Fueron sólo cuatro meses, pero créeme que me dio tiempo a leer los más de 600 correos tontos que tenía almacenados en Hotmail. Desde la cadena solidaria, hasta el chiste más malo del mundo, pasando por ese en el que te piden que reenvíes el correo en cuestión a “nosecuanta” gente para que no se te caiga el pelo en tres horas o el del niño que necesita que le donen un riñón -que espero que haya tenido suerte porque el mail tenía 16 meses de antigüedad-.

En esa época también hacíamos bromas con frecuencia sobre la ocurrencia que tuvieron las feministas de los 60 y 70 al incorporarse al mundo laboral y la supuesta liberación de la mujer que al final nos ha llevado a trabajar dentro y fuera de casa, con menos sueldo y aun menos reconocimiento.

En esos momentos solíamos decir que para eso, mucho mejor en casita tranquilas, con la mopa y mucho tiempo para ir al gimnasio, a los museos y desayunar tortitas con nata con las amigas.

Y “voilá” unos meses después ya soy mujer florero.
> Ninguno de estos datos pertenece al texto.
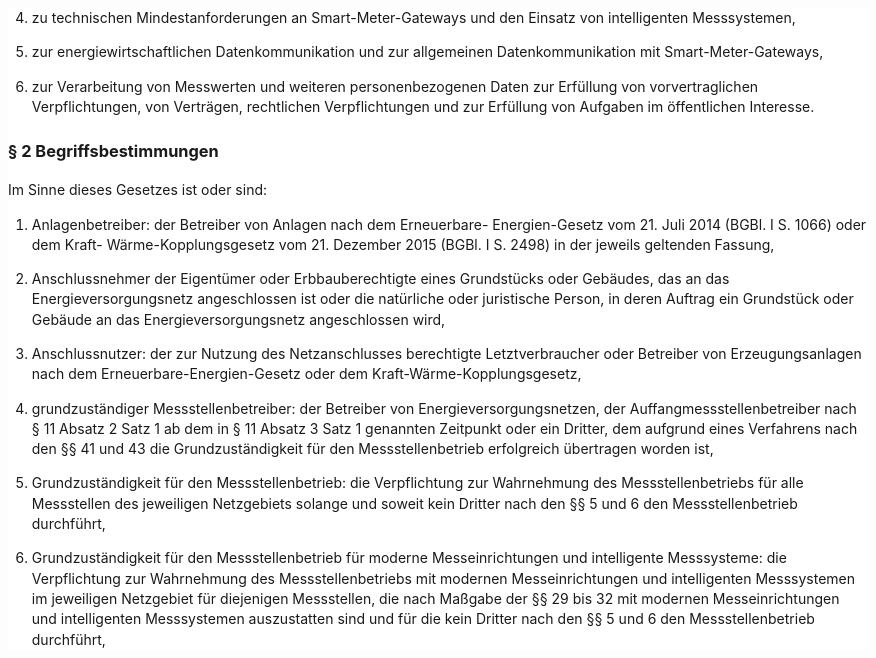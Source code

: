 4.  zu technischen Mindestanforderungen an Smart-Meter-Gateways und den
    Einsatz von intelligenten Messsystemen,


5.  zur energiewirtschaftlichen Datenkommunikation und zur allgemeinen
    Datenkommunikation mit Smart-Meter-Gateways,


6.  zur Verarbeitung von Messwerten und weiteren personenbezogenen Daten
    zur Erfüllung von vorvertraglichen Verpflichtungen, von Verträgen,
    rechtlichen Verpflichtungen und zur Erfüllung von Aufgaben im
    öffentlichen Interesse.





### § 2 Begriffsbestimmungen

Im Sinne dieses Gesetzes ist oder sind:

1.  Anlagenbetreiber: der Betreiber von Anlagen nach dem Erneuerbare-
    Energien-Gesetz vom 21. Juli 2014 (BGBl. I S. 1066) oder dem Kraft-
    Wärme-Kopplungsgesetz vom 21. Dezember 2015 (BGBl. I S. 2498) in der
    jeweils geltenden Fassung,


2.  Anschlussnehmer der Eigentümer oder Erbbauberechtigte eines
    Grundstücks oder Gebäudes, das an das Energieversorgungsnetz
    angeschlossen ist oder die natürliche oder juristische Person, in
    deren Auftrag ein Grundstück oder Gebäude an das
    Energieversorgungsnetz angeschlossen wird,


3.  Anschlussnutzer: der zur Nutzung des Netzanschlusses berechtigte
    Letztverbraucher oder Betreiber von Erzeugungsanlagen nach dem
    Erneuerbare-Energien-Gesetz oder dem Kraft-Wärme-Kopplungsgesetz,


4.  grundzuständiger Messstellenbetreiber: der Betreiber von
    Energieversorgungsnetzen, der Auffangmessstellenbetreiber nach § 11
    Absatz 2 Satz 1 ab dem in § 11 Absatz 3 Satz 1 genannten Zeitpunkt
    oder ein Dritter, dem aufgrund eines Verfahrens nach den §§ 41 und 43
    die Grundzuständigkeit für den Messstellenbetrieb erfolgreich
    übertragen worden ist,


5.  Grundzuständigkeit für den Messstellenbetrieb: die Verpflichtung zur
    Wahrnehmung des Messstellenbetriebs für alle Messstellen des
    jeweiligen Netzgebiets solange und soweit kein Dritter nach den §§ 5
    und 6 den Messstellenbetrieb durchführt,


6.  Grundzuständigkeit für den Messstellenbetrieb für moderne
    Messeinrichtungen und intelligente Messsysteme: die Verpflichtung zur
    Wahrnehmung des Messstellenbetriebs mit modernen Messeinrichtungen und
    intelligenten Messsystemen im jeweiligen Netzgebiet für diejenigen
    Messstellen, die nach Maßgabe der §§ 29 bis 32 mit modernen
    Messeinrichtungen und intelligenten Messsystemen auszustatten sind und
    für die kein Dritter nach den §§ 5 und 6 den Messstellenbetrieb
    durchführt,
Bueno, mujer florero y parada para ser más exactos. Y tal y como están las cosas creo que puedo ir mañana mismo a “los chinos” a buscar unas bonitas flores de plástico para ponérmelas en la cabeza, porque como las compre naturales, no me va a dar el subsidio del paro para mantener frescas ni unas margaritas. Bueno, ni para eso ni para los museos, las tortitas con nata, ni casi la mopa.

Así que, a partir de ahora me voy a tomar mi tiempo para meditar mi siguiente deseo y a estudiar porqué nunca funcionan con los temas relacionados con la lotería.